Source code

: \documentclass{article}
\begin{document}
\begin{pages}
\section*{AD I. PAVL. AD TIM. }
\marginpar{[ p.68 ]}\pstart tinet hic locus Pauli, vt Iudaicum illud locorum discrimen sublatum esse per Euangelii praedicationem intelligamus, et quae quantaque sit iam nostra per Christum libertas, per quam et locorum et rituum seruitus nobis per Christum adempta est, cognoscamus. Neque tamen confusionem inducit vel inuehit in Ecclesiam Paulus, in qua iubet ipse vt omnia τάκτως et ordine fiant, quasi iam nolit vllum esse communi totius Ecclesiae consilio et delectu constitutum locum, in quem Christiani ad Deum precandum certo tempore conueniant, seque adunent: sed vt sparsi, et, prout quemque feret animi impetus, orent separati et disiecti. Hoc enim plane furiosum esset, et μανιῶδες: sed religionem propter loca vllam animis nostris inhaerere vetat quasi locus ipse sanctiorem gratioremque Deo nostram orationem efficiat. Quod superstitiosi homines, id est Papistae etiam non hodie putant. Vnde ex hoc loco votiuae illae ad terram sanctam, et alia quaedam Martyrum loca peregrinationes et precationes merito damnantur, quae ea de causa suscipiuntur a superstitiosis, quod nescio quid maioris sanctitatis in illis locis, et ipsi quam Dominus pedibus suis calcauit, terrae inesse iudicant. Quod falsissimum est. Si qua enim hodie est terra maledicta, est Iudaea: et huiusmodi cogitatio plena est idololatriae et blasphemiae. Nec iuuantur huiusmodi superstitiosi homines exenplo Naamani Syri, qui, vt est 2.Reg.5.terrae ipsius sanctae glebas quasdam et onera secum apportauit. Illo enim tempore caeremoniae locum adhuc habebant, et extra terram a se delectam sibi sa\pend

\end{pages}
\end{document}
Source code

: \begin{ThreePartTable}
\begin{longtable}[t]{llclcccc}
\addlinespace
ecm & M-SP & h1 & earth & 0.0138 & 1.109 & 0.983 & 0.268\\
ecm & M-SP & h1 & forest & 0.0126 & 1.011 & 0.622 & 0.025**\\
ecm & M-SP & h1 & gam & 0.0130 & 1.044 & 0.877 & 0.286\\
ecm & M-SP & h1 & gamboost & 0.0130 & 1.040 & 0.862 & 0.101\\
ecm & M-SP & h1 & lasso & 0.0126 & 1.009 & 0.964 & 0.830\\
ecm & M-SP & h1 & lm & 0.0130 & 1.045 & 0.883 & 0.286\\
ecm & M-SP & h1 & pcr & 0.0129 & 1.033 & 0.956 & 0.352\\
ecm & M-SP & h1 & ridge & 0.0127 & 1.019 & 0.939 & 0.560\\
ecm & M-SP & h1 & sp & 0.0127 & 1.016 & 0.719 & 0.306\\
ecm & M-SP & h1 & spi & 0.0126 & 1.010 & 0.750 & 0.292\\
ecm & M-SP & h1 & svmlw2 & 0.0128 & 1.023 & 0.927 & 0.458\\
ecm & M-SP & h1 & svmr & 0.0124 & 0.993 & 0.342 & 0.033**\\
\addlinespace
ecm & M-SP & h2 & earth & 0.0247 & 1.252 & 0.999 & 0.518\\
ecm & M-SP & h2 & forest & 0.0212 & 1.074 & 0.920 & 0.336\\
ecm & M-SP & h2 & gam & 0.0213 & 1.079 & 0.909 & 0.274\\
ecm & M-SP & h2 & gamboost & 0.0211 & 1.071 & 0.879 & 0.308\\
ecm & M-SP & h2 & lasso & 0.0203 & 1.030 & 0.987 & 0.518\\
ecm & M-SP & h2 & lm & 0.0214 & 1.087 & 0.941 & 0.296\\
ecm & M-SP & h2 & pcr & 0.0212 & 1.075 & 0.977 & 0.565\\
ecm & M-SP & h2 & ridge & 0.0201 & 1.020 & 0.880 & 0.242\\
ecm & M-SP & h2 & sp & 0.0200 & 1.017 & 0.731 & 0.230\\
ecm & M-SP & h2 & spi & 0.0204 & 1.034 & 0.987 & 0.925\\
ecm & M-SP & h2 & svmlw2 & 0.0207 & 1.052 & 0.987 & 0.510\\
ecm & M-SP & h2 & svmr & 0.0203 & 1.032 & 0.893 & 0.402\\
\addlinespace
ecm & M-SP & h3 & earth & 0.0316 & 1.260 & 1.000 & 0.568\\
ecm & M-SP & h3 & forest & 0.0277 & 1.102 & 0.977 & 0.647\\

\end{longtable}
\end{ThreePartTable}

▸ Exercise:
Using the material above, reproduce exactly the line that contains "ecm & M-SP & h2 & gam &" and all lines after it through the last one, and only those.

▸ Reply:
ecm & M-SP & h2 & gam & 0.0213 & 1.079 & 0.909 & 0.274\\
ecm & M-SP & h2 & gamboost & 0.0211 & 1.071 & 0.879 & 0.308\\
ecm & M-SP & h2 & lasso & 0.0203 & 1.030 & 0.987 & 0.518\\
ecm & M-SP & h2 & lm & 0.0214 & 1.087 & 0.941 & 0.296\\
ecm & M-SP & h2 & pcr & 0.0212 & 1.075 & 0.977 & 0.565\\
ecm & M-SP & h2 & ridge & 0.0201 & 1.020 & 0.880 & 0.242\\
ecm & M-SP & h2 & sp & 0.0200 & 1.017 & 0.731 & 0.230\\
ecm & M-SP & h2 & spi & 0.0204 & 1.034 & 0.987 & 0.925\\
ecm & M-SP & h2 & svmlw2 & 0.0207 & 1.052 & 0.987 & 0.510\\
ecm & M-SP & h2 & svmr & 0.0203 & 1.032 & 0.893 & 0.402\\
\addlinespace
ecm & M-SP & h3 & earth & 0.0316 & 1.260 & 1.000 & 0.568\\
ecm & M-SP & h3 & forest & 0.0277 & 1.102 & 0.977 & 0.647\\

\end{longtable}
\end{ThreePartTable}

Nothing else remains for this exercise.